*Exercise requirements*
Scan the listing and copy each line where the word "query" is present.

*Data supplied*

*** Block opens ***

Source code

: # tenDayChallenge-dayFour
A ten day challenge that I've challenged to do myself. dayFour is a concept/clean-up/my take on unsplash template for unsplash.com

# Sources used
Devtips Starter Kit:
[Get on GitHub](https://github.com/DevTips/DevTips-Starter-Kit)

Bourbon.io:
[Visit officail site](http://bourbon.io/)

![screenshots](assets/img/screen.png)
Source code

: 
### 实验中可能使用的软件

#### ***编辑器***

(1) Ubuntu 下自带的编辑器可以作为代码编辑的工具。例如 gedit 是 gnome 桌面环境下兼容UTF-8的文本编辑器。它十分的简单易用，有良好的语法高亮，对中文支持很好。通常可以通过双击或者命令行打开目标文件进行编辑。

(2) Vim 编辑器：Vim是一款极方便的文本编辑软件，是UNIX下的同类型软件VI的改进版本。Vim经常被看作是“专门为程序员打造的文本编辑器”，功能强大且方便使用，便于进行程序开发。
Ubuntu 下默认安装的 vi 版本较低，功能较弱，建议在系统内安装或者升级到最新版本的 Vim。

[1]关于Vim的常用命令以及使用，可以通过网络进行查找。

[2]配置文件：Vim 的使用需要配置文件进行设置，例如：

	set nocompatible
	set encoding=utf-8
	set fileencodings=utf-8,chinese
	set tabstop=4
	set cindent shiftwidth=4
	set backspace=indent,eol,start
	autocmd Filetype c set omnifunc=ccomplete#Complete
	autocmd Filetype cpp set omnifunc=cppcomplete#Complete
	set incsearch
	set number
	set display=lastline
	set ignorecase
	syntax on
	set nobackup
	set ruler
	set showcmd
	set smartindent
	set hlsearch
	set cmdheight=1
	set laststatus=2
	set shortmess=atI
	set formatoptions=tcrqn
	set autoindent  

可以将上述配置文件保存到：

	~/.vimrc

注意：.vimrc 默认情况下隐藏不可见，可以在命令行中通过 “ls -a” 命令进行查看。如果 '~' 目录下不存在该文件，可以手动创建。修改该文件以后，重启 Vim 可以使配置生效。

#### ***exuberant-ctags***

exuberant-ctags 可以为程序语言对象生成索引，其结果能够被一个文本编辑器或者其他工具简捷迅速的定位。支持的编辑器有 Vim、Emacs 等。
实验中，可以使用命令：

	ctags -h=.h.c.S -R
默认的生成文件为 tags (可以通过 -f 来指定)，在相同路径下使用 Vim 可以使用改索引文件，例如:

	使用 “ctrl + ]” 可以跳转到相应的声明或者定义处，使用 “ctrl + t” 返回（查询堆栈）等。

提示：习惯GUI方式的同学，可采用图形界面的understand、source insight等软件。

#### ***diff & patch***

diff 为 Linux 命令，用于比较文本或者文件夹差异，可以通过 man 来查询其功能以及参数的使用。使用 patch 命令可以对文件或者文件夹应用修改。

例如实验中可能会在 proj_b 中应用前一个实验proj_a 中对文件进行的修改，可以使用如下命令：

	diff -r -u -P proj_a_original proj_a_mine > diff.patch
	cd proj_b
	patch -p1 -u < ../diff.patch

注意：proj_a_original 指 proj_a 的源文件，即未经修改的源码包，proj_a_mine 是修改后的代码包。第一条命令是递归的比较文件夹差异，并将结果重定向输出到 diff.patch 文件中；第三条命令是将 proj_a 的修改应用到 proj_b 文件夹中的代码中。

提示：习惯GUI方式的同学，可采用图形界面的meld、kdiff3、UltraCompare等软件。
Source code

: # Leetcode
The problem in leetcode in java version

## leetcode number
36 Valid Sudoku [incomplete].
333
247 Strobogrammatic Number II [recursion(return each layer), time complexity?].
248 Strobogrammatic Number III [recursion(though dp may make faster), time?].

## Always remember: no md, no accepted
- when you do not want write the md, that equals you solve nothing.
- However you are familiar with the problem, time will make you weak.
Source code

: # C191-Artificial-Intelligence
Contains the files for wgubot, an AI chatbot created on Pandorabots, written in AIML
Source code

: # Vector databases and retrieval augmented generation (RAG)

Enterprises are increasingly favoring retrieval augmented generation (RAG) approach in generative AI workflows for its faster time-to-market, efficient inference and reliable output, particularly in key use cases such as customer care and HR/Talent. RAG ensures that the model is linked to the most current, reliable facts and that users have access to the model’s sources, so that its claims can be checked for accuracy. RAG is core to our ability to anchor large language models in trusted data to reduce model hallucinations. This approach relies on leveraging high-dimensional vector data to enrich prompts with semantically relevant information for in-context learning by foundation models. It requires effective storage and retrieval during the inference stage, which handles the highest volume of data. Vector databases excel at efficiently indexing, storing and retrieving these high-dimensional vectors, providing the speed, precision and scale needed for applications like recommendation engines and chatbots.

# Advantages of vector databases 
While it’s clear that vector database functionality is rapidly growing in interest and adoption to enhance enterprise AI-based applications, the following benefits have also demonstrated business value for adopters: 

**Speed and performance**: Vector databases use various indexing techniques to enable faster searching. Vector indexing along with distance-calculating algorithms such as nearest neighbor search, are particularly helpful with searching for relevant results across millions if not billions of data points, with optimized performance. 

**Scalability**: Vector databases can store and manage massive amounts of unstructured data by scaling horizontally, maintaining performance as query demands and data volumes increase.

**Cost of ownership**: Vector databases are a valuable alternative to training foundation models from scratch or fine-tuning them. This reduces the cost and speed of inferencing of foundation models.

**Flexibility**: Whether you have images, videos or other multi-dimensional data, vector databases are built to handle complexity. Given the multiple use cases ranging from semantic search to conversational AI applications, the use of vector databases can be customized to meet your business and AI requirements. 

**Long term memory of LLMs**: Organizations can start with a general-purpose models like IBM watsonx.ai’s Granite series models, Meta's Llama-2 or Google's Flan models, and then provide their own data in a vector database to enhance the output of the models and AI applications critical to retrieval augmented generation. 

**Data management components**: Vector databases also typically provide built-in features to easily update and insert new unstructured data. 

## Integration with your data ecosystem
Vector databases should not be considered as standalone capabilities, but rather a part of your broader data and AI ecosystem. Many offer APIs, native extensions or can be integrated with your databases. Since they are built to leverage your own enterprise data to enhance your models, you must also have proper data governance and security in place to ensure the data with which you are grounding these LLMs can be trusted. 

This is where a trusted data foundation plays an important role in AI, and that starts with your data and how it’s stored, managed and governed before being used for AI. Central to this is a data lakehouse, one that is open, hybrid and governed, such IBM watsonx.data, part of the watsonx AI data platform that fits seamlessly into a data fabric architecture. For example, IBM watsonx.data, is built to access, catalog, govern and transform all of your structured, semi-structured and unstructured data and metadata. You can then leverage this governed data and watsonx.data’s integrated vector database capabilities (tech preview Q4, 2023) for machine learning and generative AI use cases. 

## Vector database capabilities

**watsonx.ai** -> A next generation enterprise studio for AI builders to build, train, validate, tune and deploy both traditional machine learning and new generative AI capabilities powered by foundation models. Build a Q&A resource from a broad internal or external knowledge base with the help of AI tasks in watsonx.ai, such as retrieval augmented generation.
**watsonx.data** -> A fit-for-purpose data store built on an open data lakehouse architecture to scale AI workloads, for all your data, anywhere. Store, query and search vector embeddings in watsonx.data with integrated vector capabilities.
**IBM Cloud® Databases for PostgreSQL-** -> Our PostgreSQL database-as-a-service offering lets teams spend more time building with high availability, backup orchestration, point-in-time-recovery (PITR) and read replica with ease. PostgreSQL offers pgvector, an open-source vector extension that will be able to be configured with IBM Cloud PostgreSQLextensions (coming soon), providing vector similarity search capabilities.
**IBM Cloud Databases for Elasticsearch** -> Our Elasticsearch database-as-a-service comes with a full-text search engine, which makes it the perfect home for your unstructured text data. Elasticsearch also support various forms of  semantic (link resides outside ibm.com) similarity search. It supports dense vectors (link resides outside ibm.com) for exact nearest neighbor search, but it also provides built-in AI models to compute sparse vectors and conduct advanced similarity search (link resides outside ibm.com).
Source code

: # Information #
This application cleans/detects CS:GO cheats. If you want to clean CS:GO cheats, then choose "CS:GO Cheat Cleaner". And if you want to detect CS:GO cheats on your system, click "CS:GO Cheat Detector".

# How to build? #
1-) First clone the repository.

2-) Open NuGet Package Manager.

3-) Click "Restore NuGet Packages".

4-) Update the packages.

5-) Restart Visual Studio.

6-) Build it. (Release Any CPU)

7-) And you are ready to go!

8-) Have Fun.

*** Block closes ***

*Response to this exercise*
**Scalability**: Vector databases can store and manage massive amounts of unstructured data by scaling horizontally, maintaining performance as query demands and data volumes increase.
**watsonx.data** -> A fit-for-purpose data store built on an open data lakehouse architecture to scale AI workloads, for all your data, anywhere. Store, query and search vector embeddings in watsonx.data with integrated vector capabilities.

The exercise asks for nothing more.